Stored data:
------------------------------

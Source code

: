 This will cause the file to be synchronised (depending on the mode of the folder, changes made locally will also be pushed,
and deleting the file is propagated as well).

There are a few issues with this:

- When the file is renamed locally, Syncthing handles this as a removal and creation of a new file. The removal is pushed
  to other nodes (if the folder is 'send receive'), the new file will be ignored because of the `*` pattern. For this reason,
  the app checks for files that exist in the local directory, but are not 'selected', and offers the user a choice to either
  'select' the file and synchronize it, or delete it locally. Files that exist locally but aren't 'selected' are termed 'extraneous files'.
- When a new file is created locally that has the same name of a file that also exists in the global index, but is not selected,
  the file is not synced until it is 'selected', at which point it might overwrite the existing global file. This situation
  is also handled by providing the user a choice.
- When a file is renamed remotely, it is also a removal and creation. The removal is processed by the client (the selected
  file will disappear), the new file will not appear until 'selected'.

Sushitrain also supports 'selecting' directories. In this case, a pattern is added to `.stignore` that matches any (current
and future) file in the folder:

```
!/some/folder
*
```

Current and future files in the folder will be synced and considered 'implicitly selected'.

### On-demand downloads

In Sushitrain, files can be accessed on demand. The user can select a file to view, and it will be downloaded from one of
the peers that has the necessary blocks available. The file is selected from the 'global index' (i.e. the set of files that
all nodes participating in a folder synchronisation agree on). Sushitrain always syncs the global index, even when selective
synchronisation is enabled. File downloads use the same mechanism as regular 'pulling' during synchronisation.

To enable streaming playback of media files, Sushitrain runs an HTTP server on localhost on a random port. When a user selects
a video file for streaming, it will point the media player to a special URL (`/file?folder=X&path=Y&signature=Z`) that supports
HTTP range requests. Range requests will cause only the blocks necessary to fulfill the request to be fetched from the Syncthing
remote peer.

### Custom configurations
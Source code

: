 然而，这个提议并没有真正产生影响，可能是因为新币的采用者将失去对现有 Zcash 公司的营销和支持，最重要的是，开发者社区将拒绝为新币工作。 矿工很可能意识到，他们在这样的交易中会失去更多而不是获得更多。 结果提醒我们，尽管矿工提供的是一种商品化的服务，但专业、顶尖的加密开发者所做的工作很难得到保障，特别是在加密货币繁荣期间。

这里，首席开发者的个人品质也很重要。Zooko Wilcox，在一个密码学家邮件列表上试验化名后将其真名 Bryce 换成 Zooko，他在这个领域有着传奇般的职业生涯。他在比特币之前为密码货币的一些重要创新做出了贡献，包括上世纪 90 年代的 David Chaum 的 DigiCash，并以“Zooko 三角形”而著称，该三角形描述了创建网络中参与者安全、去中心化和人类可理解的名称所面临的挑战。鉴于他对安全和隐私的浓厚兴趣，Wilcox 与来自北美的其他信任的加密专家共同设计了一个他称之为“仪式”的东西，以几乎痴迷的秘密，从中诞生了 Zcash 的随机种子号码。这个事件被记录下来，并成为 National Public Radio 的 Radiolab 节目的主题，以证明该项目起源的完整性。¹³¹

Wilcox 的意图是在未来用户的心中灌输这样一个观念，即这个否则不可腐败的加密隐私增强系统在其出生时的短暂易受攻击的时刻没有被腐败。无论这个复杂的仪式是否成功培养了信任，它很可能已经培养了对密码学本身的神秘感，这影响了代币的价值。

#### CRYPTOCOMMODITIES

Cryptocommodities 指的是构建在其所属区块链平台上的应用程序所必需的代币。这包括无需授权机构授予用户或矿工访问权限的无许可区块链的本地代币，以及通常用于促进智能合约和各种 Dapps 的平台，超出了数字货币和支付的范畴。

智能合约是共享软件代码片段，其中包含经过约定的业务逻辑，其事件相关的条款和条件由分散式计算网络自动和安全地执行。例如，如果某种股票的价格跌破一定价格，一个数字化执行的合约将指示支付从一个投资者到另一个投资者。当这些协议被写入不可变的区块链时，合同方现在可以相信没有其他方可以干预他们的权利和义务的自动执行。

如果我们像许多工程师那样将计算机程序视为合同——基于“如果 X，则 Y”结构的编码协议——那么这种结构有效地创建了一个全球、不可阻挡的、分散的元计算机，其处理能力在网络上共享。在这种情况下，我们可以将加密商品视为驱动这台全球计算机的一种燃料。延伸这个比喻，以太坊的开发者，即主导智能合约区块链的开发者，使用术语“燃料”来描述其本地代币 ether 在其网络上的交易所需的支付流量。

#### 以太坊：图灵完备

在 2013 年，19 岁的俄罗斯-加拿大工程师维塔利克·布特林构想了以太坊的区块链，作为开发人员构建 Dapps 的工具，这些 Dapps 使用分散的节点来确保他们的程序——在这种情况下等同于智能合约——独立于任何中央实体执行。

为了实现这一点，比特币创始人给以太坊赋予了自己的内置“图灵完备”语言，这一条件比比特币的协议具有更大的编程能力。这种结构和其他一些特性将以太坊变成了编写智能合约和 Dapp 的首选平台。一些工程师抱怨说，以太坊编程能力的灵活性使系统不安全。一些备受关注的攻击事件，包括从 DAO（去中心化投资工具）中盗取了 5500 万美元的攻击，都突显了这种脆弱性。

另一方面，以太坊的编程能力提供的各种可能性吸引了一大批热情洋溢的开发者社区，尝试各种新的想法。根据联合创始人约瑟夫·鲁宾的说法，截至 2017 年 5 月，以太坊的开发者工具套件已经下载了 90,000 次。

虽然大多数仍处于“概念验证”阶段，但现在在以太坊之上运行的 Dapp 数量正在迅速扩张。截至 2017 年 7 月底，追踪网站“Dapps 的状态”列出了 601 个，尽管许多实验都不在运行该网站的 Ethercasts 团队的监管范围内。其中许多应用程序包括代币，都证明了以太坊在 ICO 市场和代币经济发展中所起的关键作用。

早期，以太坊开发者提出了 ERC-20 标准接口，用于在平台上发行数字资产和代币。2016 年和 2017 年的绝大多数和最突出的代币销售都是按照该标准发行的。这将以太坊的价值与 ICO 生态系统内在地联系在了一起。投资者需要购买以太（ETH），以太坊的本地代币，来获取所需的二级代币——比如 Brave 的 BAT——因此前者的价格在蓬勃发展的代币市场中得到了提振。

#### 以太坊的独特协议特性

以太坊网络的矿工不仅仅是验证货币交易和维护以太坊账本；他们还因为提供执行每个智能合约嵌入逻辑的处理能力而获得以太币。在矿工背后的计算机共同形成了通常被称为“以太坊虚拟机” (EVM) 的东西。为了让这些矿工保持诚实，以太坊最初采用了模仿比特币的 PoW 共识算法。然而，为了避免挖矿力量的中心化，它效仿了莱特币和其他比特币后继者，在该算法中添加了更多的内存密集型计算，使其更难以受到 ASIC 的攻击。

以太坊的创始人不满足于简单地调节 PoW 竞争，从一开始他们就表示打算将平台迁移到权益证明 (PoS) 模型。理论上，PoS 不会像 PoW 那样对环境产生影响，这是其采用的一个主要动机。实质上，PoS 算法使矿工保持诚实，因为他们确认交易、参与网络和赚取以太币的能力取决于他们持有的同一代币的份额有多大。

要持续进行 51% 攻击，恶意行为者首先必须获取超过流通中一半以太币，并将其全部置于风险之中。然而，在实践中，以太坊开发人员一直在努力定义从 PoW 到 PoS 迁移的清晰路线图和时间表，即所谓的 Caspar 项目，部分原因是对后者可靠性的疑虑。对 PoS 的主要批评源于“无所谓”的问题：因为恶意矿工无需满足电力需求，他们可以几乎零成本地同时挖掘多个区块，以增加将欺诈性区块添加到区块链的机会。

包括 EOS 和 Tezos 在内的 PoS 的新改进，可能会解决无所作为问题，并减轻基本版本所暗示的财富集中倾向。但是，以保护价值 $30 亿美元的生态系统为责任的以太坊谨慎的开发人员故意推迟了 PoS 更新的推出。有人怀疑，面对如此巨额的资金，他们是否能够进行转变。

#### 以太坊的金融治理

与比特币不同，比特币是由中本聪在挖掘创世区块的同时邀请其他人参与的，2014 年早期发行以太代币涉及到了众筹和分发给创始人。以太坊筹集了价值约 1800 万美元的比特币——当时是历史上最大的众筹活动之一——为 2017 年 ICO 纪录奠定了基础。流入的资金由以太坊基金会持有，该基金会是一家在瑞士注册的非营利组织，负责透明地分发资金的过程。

------------------------------

Lines from the one holding "早期，以太坊开发者提出了 ERC-20 标准接口，用于在平台上发行数字资产和代币。2016" to the last line of the records: return these exactly, and only these.

» **Answer section**:
早期，以太坊开发者提出了 ERC-20 标准接口，用于在平台上发行数字资产和代币。2016 年和 2017 年的绝大多数和最突出的代币销售都是按照该标准发行的。这将以太坊的价值与 ICO 生态系统内在地联系在了一起。投资者需要购买以太（ETH），以太坊的本地代币，来获取所需的二级代币——比如 Brave 的 BAT——因此前者的价格在蓬勃发展的代币市场中得到了提振。

#### 以太坊的独特协议特性

以太坊网络的矿工不仅仅是验证货币交易和维护以太坊账本；他们还因为提供执行每个智能合约嵌入逻辑的处理能力而获得以太币。在矿工背后的计算机共同形成了通常被称为“以太坊虚拟机” (EVM) 的东西。为了让这些矿工保持诚实，以太坊最初采用了模仿比特币的 PoW 共识算法。然而，为了避免挖矿力量的中心化，它效仿了莱特币和其他比特币后继者，在该算法中添加了更多的内存密集型计算，使其更难以受到 ASIC 的攻击。

以太坊的创始人不满足于简单地调节 PoW 竞争，从一开始他们就表示打算将平台迁移到权益证明 (PoS) 模型。理论上，PoS 不会像 PoW 那样对环境产生影响，这是其采用的一个主要动机。实质上，PoS 算法使矿工保持诚实，因为他们确认交易、参与网络和赚取以太币的能力取决于他们持有的同一代币的份额有多大。

要持续进行 51% 攻击，恶意行为者首先必须获取超过流通中一半以太币，并将其全部置于风险之中。然而，在实践中，以太坊开发人员一直在努力定义从 PoW 到 PoS 迁移的清晰路线图和时间表，即所谓的 Caspar 项目，部分原因是对后者可靠性的疑虑。对 PoS 的主要批评源于“无所谓”的问题：因为恶意矿工无需满足电力需求，他们可以几乎零成本地同时挖掘多个区块，以增加将欺诈性区块添加到区块链的机会。

包括 EOS 和 Tezos 在内的 PoS 的新改进，可能会解决无所作为问题，并减轻基本版本所暗示的财富集中倾向。但是，以保护价值 $30 亿美元的生态系统为责任的以太坊谨慎的开发人员故意推迟了 PoS 更新的推出。有人怀疑，面对如此巨额的资金，他们是否能够进行转变。

#### 以太坊的金融治理

与比特币不同，比特币是由中本聪在挖掘创世区块的同时邀请其他人参与的，2014 年早期发行以太代币涉及到了众筹和分发给创始人。以太坊筹集了价值约 1800 万美元的比特币——当时是历史上最大的众筹活动之一——为 2017 年 ICO 纪录奠定了基础。流入的资金由以太坊基金会持有，该基金会是一家在瑞士注册的非营利组织，负责透明地分发资金的过程。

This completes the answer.